• Bloom North

Watch Me Bloom: Vicki Swalwell-Tolley



Vicki has been in the media agency world for 12 years, with experience across all media channels and working with most sectors during her career, specialising in client account management and campaign planning.


She spent 12 years at MediaCom in Birmingham, starting as their first graduate, and this year made the move to independent agency tmwi in Stratford Upon Avon.



What big lessons have you learnt over your career so far?


1. Relationships are a central factor to any job. You meet so many people across your career but there will always be those key people who are there no matter what. Team members, suppliers and clients – building relationships with them has helped make work better and easier.

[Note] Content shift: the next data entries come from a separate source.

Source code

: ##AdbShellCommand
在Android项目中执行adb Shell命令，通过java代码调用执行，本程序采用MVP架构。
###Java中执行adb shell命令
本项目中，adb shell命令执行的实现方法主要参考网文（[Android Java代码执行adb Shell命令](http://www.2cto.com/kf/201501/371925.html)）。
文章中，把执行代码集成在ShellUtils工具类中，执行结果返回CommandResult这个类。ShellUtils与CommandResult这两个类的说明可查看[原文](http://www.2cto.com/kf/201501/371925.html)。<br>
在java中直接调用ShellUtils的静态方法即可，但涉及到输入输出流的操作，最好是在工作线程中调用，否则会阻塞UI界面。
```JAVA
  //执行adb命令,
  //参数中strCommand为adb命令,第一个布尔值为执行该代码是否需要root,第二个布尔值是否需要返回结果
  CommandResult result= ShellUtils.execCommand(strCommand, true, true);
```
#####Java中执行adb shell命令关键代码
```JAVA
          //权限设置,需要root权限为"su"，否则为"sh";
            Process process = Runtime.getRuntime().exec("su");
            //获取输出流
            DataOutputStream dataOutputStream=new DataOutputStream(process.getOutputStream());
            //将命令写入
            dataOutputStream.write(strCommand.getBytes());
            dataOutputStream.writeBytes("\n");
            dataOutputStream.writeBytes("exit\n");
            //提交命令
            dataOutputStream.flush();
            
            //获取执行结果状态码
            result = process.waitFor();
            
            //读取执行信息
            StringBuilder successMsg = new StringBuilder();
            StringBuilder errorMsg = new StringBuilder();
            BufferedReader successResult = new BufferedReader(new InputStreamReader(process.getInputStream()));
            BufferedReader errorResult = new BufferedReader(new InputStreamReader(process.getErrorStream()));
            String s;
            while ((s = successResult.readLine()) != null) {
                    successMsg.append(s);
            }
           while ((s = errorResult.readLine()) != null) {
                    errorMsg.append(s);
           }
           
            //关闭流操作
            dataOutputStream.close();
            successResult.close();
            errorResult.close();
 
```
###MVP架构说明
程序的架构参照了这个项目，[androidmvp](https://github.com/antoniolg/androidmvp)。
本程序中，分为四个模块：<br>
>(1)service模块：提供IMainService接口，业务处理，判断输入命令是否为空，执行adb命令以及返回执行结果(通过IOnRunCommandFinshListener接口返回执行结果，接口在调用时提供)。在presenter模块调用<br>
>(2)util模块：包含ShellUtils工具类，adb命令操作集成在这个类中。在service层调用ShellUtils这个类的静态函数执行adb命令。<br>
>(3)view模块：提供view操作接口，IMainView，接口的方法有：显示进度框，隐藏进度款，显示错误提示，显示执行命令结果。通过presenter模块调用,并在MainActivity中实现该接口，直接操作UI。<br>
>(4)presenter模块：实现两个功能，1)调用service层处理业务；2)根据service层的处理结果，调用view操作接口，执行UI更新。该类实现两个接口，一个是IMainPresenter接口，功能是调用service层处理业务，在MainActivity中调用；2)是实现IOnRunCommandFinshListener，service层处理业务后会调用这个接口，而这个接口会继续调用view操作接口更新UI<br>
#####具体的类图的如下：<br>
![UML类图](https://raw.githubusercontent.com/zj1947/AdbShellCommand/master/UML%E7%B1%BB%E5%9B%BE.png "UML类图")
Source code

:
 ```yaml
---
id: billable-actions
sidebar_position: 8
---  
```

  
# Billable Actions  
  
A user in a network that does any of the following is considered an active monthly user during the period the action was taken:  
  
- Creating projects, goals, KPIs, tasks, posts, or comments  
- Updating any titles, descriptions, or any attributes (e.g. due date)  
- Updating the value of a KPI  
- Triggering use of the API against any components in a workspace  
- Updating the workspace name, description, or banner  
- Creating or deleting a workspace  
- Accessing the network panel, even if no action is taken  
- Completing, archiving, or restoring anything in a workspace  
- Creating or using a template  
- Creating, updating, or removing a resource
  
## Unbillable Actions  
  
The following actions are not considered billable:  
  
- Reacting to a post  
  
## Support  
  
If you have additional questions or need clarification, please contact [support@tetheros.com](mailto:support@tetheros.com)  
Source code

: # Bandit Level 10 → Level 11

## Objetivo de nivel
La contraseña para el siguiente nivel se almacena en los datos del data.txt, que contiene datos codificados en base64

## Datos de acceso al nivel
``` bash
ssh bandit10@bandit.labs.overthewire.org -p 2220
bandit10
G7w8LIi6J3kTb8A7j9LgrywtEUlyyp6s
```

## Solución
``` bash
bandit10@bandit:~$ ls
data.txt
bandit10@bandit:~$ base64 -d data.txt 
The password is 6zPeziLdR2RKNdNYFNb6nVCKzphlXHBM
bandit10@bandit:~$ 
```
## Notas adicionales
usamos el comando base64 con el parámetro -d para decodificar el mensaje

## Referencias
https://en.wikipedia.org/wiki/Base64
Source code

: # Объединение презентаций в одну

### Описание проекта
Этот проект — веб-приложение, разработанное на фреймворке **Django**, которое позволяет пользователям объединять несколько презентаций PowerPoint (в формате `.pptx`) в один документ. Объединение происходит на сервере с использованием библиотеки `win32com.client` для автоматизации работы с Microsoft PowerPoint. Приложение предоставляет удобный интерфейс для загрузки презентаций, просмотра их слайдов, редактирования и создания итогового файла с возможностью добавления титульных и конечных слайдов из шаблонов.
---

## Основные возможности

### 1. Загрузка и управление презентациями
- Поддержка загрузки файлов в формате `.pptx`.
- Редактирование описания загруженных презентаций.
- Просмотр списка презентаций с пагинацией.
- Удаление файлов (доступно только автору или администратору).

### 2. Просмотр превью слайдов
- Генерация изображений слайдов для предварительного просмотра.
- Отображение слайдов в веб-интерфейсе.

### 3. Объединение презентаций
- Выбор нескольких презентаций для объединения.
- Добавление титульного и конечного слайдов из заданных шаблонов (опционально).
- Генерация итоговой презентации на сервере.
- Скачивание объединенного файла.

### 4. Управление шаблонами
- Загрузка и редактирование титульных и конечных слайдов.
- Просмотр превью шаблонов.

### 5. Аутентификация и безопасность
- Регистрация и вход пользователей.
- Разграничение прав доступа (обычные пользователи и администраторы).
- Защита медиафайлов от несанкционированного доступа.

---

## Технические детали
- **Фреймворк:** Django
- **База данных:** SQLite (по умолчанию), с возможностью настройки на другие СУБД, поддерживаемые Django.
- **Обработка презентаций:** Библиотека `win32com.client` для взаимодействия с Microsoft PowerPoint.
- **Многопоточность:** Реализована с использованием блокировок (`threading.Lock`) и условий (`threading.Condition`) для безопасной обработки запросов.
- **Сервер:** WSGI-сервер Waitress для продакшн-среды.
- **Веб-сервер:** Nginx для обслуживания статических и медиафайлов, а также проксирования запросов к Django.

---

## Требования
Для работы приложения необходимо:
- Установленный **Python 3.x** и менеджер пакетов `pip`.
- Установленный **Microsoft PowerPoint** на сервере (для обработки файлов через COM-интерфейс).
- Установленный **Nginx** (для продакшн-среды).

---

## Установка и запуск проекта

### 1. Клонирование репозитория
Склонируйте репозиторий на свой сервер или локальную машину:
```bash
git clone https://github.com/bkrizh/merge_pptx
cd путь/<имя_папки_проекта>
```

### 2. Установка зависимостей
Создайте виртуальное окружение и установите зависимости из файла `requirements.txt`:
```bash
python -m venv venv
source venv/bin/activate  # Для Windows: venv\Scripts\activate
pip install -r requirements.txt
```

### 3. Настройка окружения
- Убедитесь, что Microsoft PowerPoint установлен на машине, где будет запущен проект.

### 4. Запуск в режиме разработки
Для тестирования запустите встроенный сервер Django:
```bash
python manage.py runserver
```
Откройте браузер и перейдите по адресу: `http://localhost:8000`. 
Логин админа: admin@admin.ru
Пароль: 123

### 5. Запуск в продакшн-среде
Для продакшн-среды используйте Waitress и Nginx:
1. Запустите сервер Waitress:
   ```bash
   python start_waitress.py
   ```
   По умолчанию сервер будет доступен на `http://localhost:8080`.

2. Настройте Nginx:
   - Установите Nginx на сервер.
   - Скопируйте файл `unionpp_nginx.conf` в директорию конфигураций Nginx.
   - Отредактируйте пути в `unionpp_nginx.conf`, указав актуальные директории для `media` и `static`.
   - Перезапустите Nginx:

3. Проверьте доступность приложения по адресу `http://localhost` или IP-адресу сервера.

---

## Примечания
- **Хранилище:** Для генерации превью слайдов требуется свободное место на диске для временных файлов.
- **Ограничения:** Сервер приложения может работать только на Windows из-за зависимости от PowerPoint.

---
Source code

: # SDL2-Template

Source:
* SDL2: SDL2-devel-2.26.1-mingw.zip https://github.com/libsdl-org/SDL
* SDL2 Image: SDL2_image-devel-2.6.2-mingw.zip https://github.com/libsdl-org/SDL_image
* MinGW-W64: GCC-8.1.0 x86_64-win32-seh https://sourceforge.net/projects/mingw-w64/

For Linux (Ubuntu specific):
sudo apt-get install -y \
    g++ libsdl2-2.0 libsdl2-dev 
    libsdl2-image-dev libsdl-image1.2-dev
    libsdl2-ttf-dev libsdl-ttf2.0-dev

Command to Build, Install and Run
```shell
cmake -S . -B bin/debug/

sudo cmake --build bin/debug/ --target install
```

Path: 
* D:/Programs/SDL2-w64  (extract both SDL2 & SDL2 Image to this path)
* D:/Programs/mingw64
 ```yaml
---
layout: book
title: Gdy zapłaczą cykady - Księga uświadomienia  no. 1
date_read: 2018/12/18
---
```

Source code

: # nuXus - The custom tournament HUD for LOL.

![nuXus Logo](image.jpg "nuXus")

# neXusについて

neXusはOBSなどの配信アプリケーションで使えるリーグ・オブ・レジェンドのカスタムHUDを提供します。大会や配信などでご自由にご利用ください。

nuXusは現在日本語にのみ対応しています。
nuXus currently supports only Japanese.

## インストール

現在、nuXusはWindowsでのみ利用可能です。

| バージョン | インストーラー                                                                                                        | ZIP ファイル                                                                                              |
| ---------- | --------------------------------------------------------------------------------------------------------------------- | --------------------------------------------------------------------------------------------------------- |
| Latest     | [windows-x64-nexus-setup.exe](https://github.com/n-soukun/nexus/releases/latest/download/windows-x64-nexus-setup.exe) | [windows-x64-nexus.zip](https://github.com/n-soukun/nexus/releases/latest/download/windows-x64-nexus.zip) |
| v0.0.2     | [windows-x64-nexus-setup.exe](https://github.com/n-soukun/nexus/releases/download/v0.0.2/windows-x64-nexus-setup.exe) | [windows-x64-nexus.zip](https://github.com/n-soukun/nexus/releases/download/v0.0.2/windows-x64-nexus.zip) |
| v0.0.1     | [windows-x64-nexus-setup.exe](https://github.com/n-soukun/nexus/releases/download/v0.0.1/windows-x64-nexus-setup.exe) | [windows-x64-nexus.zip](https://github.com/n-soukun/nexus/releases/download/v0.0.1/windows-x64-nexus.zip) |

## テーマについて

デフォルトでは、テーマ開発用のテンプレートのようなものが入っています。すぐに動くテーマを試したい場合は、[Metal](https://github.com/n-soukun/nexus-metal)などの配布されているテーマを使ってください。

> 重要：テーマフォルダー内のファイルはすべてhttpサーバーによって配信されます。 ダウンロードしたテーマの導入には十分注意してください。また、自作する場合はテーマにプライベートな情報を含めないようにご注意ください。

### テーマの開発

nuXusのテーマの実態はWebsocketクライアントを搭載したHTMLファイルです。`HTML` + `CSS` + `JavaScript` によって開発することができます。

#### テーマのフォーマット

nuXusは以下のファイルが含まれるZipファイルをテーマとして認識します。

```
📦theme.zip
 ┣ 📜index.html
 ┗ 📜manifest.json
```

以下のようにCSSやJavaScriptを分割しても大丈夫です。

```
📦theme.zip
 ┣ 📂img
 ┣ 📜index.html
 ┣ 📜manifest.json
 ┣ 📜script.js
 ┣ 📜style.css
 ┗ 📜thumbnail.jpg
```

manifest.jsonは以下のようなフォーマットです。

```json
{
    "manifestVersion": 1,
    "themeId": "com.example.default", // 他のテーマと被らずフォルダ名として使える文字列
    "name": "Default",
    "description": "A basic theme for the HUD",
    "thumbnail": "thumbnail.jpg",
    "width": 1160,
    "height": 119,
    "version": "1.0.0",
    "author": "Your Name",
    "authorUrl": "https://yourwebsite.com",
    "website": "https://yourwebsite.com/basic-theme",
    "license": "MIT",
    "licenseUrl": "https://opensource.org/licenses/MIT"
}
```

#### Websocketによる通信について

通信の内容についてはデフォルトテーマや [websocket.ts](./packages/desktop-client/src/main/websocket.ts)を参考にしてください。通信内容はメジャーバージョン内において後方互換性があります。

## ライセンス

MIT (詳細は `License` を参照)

2. Changing as a person is OK, growing as a person across your career is a positive thing and can lead to exciting changes.


3. Home/work balance is the most important thing you will work on and continue to develop. It’s easy to get caught up in the heavy workloads and think that by taking time away from the laptop and switching off it will reflect badly but making sure your mental health, lifestyle and self-worth are in a good place is worth



What helped you through the process of making such a big change?


In 2019, I became a Mom. Up until then, I was focussed on my career and finding who I wanted to be as a person. Having H is the best thing I have ever done and he changed my life in so many ways, but it has also been the hardest challenge I have ever faced. The challenges started before he was born with the journey to getting him not being what was expected and ultimately resulting in IVF.


Having fertility issues is not something I had ever considered, there was no history of it in my family and no medical reasons for us to consider, but as I have learnt there isn’t always an explanation (1 in 4 of those who struggle are classed as ‘unexplained fertility’) and you will simply just be part of the 1 in 7 couples who struggle to conceive.


We were one of the very lucky ones who got a happy ending, but I am so aware that many don’t. IVF changed me, it changed my view on the world and what is important to me but also my view on struggle, strength and acceptance.


IVF is incredible and challenging at the same time. It’s hard in ways you never expect and effects every part of your life. I was extremely lucky to have a supportive manager and team who I could open up too about the struggles.


The emotions you feel are from elation to the darkest place in minutes, changed by hearing someone’s pregnancy announcement or watching something silly on TV. I could be sat in the office, get a phone call and be in bits the next minute – having the support system I did made all the difference and it’s the main reason I am such an advocate for Fertility Policy in the workplace.


So many couples feel they can’t be honest about what they are going through, and this in itself adds stress that you just don’t need at that time.


When you are having time out to go for various scans (often uncomfortable and invasive), filling your body with hormones and having to plan your day around injections (like the time I had to do an injection in the NIA toilets half way through a Justin Timberlake concert, or find somewhere secret at a work social) your priority is no longer on work or yourself. I found work was a good distraction but I never felt 100% there, always having to consider the next test result or pull myself out of the house on a day when all I wanted to do was cry.


That personal journey in itself changed me and my focus, but when H came along we not only felt overwhelming lucky, but I found a new focus. We had fought so hard to get him that he was, and always will be, the priority. Many women say they lose themselves when they have a baby, I felt this but not until I returned to work after the amazing year of being on maternity.


Having spent the year absolutely loving being a new Mom, when the time came to go back to work I knew it was what I wanted to do. I needed to get a part of me back and feel like I was challenging myself again. It was April 2020 when I went back, 4 weeks into National Lockdown, so I returned to a very different way of working than I was used too.


The social aspect of work that I loved was no longer there and everything was done remotely, I felt like getting back that side of me was impossible and I struggled. The balance of work and life was harder than I had prepared myself for especially as my mind was constantly split into two, between work Vicki and Mommy Vicki. My job felt alien to me. I had been doing my job for over a decade and I knew deep down that a year off didn’t mean I had forgotten everything but I no longer felt good at it.


Of course, this was temporary and although I still get the feelings of not being completely present in either side of my life I have found a balance that I am happy with and look back at those times with pride for sticking with it and learning what these changes meant for me.


All of these taught me a lot about myself but ultimately, I learnt to be kinder to myself.

Whether that be in accepting that some aspects of my life are out of my control or that change is a good thing, although sometimes hard, it can bring about a better you and a version of yourself that you love more than you thought you could.



What would you recommend to anyone feeling like they're in a similar boat?


Going on a fertility journey can feel lonely and dark at times, if you find yourself in that situation, please speak to someone, reach out to a charity or join the social community (Instagram was a massive part of my support) where you can find so many people in the same situation. Talking about it can help and once you know others are here to support it becomes that little bit easier.


Finally, remember to be kind to yourself. Whether that be trying for a baby, becoming a parent or getting back into a new routine, somethings will take time and that’s OK.